[Opening DATA PROVIDED section]

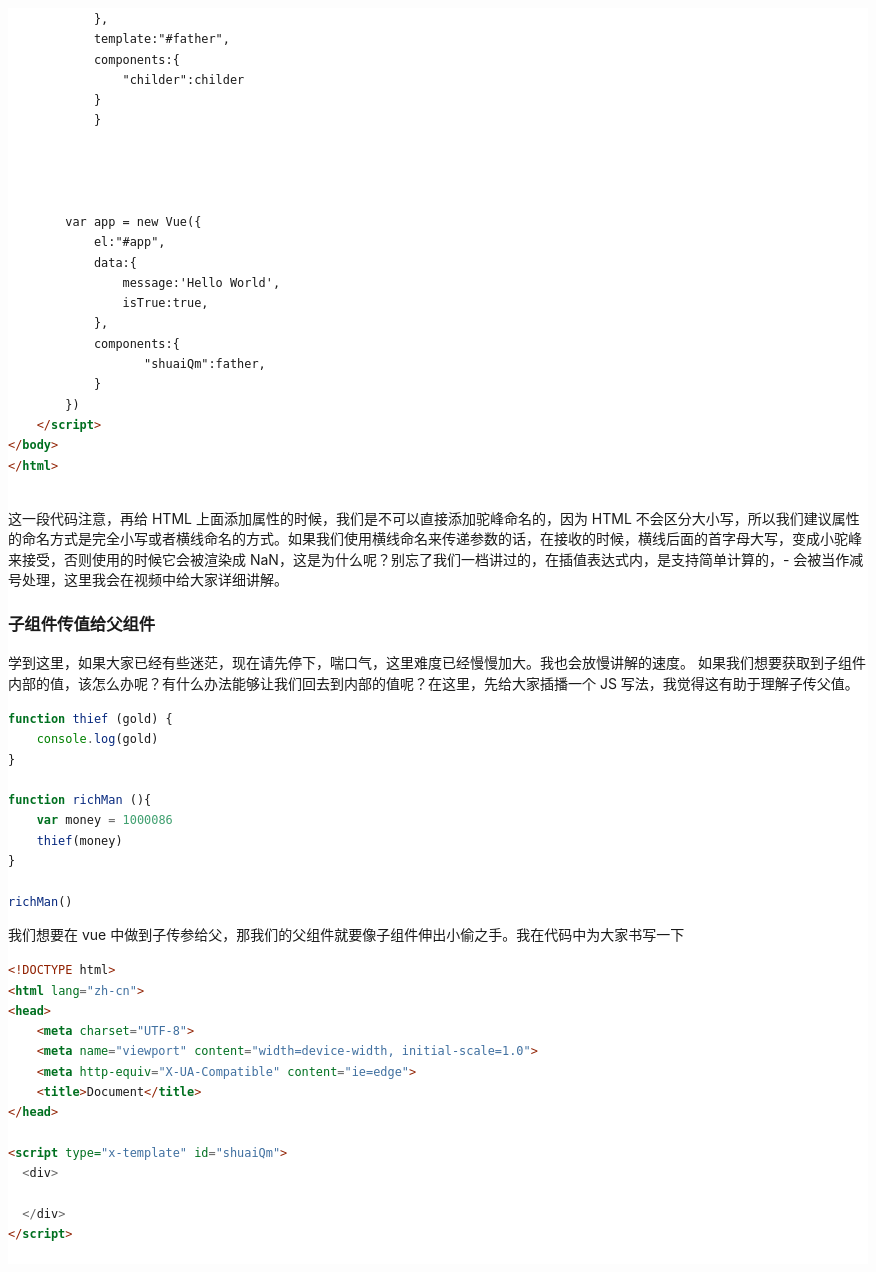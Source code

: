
 ```html
            },
            template:"#father",
            components:{
                "childer":childer
            }
            }
 
 
 
 
        var app = new Vue({
            el:"#app",
            data:{
                message:'Hello World',
                isTrue:true,
            },
            components:{
                   "shuaiQm":father,
            }
        })
    </script>
</body>
</html>
 
```

这一段代码注意，再给 HTML 上面添加属性的时候，我们是不可以直接添加驼峰命名的，因为 HTML 不会区分大小写，所以我们建议属性的命名方式是完全小写或者横线命名的方式。如果我们使用横线命名来传递参数的话，在接收的时候，横线后面的首字母大写，变成小驼峰来接受，否则使用的时候它会被渲染成 NaN，这是为什么呢？别忘了我们一档讲过的，在插值表达式内，是支持简单计算的，- 会被当作减号处理，这里我会在视频中给大家详细讲解。

### 子组件传值给父组件

学到这里，如果大家已经有些迷茫，现在请先停下，喘口气，这里难度已经慢慢加大。我也会放慢讲解的速度。
如果我们想要获取到子组件内部的值，该怎么办呢？有什么办法能够让我们回去到内部的值呢？在这里，先给大家插播一个 JS 写法，我觉得这有助于理解子传父值。

```js
function thief (gold) {
    console.log(gold)
}
 
function richMan (){
    var money = 1000086
    thief(money)
}
 
richMan()
```

我们想要在 vue 中做到子传参给父，那我们的父组件就要像子组件伸出小偷之手。我在代码中为大家书写一下

```html
<!DOCTYPE html>
<html lang="zh-cn">
<head>
    <meta charset="UTF-8">
    <meta name="viewport" content="width=device-width, initial-scale=1.0">
    <meta http-equiv="X-UA-Compatible" content="ie=edge">
    <title>Document</title>
</head>
 
<script type="x-template" id="shuaiQm">
  <div>
   
  </div>
</script>
 
```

[Closing DATA PROVIDED section]

## PROBLEM
Show every line in the records above that contains the word "gold".

## RESULT
function thief (gold) {
    console.log(gold)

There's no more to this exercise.